ASSIGNED TASK | Every line of the data should be written out exactly, with the pictures left out.
### DATA SUPPLIED
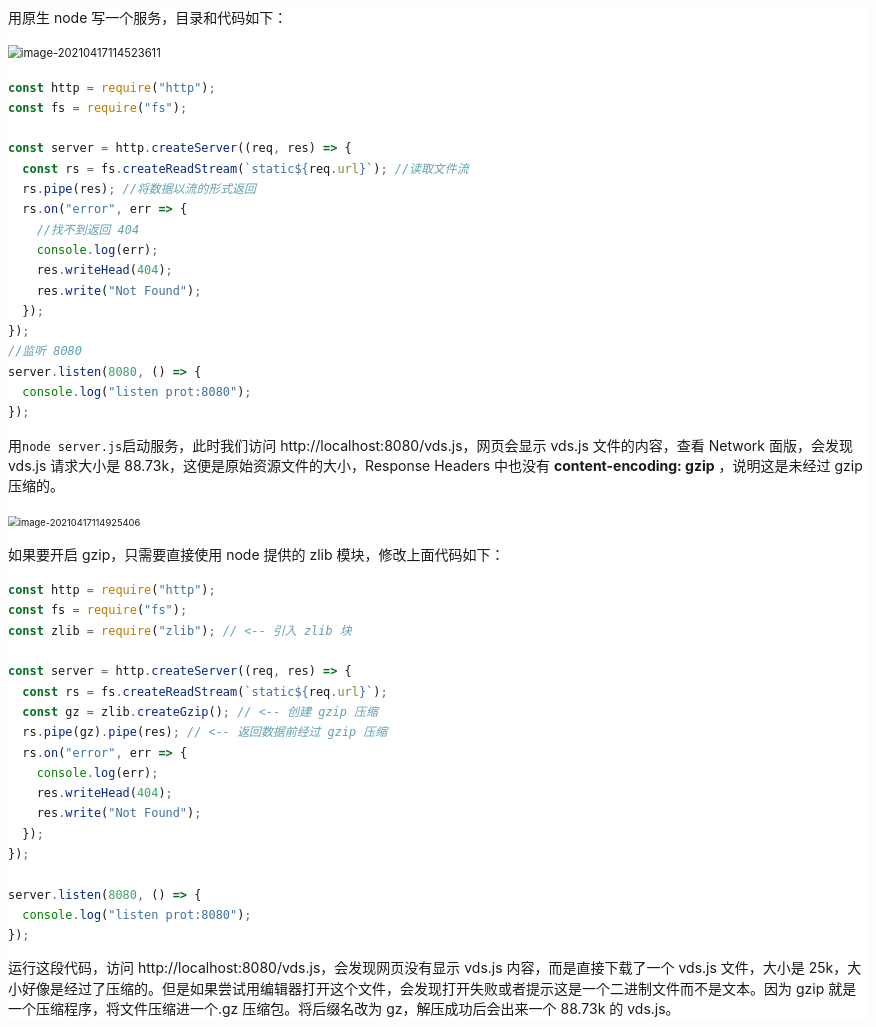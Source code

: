 用原生 node 写一个服务，目录和代码如下：

<img src="https://cdn.jsdelivr.net/gh/baimohui/FigureBed/img/20210701212056.png" alt="image-20210417114523611" style="zoom: 80%;" />

```javascript
const http = require("http");
const fs = require("fs");

const server = http.createServer((req, res) => {
  const rs = fs.createReadStream(`static${req.url}`); //读取文件流
  rs.pipe(res); //将数据以流的形式返回
  rs.on("error", err => {
    //找不到返回 404
    console.log(err);
    res.writeHead(404);
    res.write("Not Found");
  });
});
//监听 8080
server.listen(8080, () => {
  console.log("listen prot:8080");
});
```

用`node server.js`启动服务，此时我们访问 http://localhost:8080/vds.js，网页会显示 vds.js 文件的内容，查看 Network 面版，会发现 vds.js 请求大小是 88.73k，这便是原始资源文件的大小，Response Headers 中也没有 **content-encoding: gzip** ，说明这是未经过 gzip 压缩的。

<img src="https://cdn.jsdelivr.net/gh/baimohui/FigureBed/img/20210701212057.png" alt="image-20210417114925406" style="zoom: 67%;" />

如果要开启 gzip，只需要直接使用 node 提供的 zlib 模块，修改上面代码如下：

```javascript
const http = require("http");
const fs = require("fs");
const zlib = require("zlib"); // <-- 引入 zlib 块

const server = http.createServer((req, res) => {
  const rs = fs.createReadStream(`static${req.url}`);
  const gz = zlib.createGzip(); // <-- 创建 gzip 压缩
  rs.pipe(gz).pipe(res); // <-- 返回数据前经过 gzip 压缩
  rs.on("error", err => {
    console.log(err);
    res.writeHead(404);
    res.write("Not Found");
  });
});

server.listen(8080, () => {
  console.log("listen prot:8080");
});
```

运行这段代码，访问 http://localhost:8080/vds.js，会发现网页没有显示 vds.js 内容，而是直接下载了一个 vds.js 文件，大小是 25k，大小好像是经过了压缩的。但是如果尝试用编辑器打开这个文件，会发现打开失败或者提示这是一个二进制文件而不是文本。因为 gzip 就是一个压缩程序，将文件压缩进一个.gz 压缩包。将后缀名改为 gz，解压成功后会出来一个 88.73k 的 vds.js。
######
RESPONSE TO THIS EXERCISE |
Source code

: 用原生 node 写一个服务，目录和代码如下：

<img src="https://cdn.jsdelivr.net/gh/baimohui/FigureBed/img/20210701212056.png" alt="image-20210417114523611" style="zoom: 80%;" />

```javascript
const http = require("http");
const fs = require("fs");

const server = http.createServer((req, res) => {
  const rs = fs.createReadStream(`static${req.url}`); //读取文件流
  rs.pipe(res); //将数据以流的形式返回
  rs.on("error", err => {
    //找不到返回 404
    console.log(err);
    res.writeHead(404);
    res.write("Not Found");
  });
});
//监听 8080
server.listen(8080, () => {
  console.log("listen prot:8080");
});
```

用`node server.js`启动服务，此时我们访问 http://localhost:8080/vds.js，网页会显示 vds.js 文件的内容，查看 Network 面版，会发现 vds.js 请求大小是 88.73k，这便是原始资源文件的大小，Response Headers 中也没有 **content-encoding: gzip** ，说明这是未经过 gzip 压缩的。

<img src="https://cdn.jsdelivr.net/gh/baimohui/FigureBed/img/20210701212057.png" alt="image-20210417114925406" style="zoom: 67%;" />

如果要开启 gzip，只需要直接使用 node 提供的 zlib 模块，修改上面代码如下：

```javascript
const http = require("http");
const fs = require("fs");
const zlib = require("zlib"); // <-- 引入 zlib 块

const server = http.createServer((req, res) => {
  const rs = fs.createReadStream(`static${req.url}`);
  const gz = zlib.createGzip(); // <-- 创建 gzip 压缩
  rs.pipe(gz).pipe(res); // <-- 返回数据前经过 gzip 压缩
  rs.on("error", err => {
    console.log(err);
    res.writeHead(404);
    res.write("Not Found");
  });
});

server.listen(8080, () => {
  console.log("listen prot:8080");
});
```

运行这段代码，访问 http://localhost:8080/vds.js，会发现网页没有显示 vds.js 内容，而是直接下载了一个 vds.js 文件，大小是 25k，大小好像是经过了压缩的。但是如果尝试用编辑器打开这个文件，会发现打开失败或者提示这是一个二进制文件而不是文本。因为 gzip 就是一个压缩程序，将文件压缩进一个.gz 压缩包。将后缀名改为 gz，解压成功后会出来一个 88.73k 的 vds.js。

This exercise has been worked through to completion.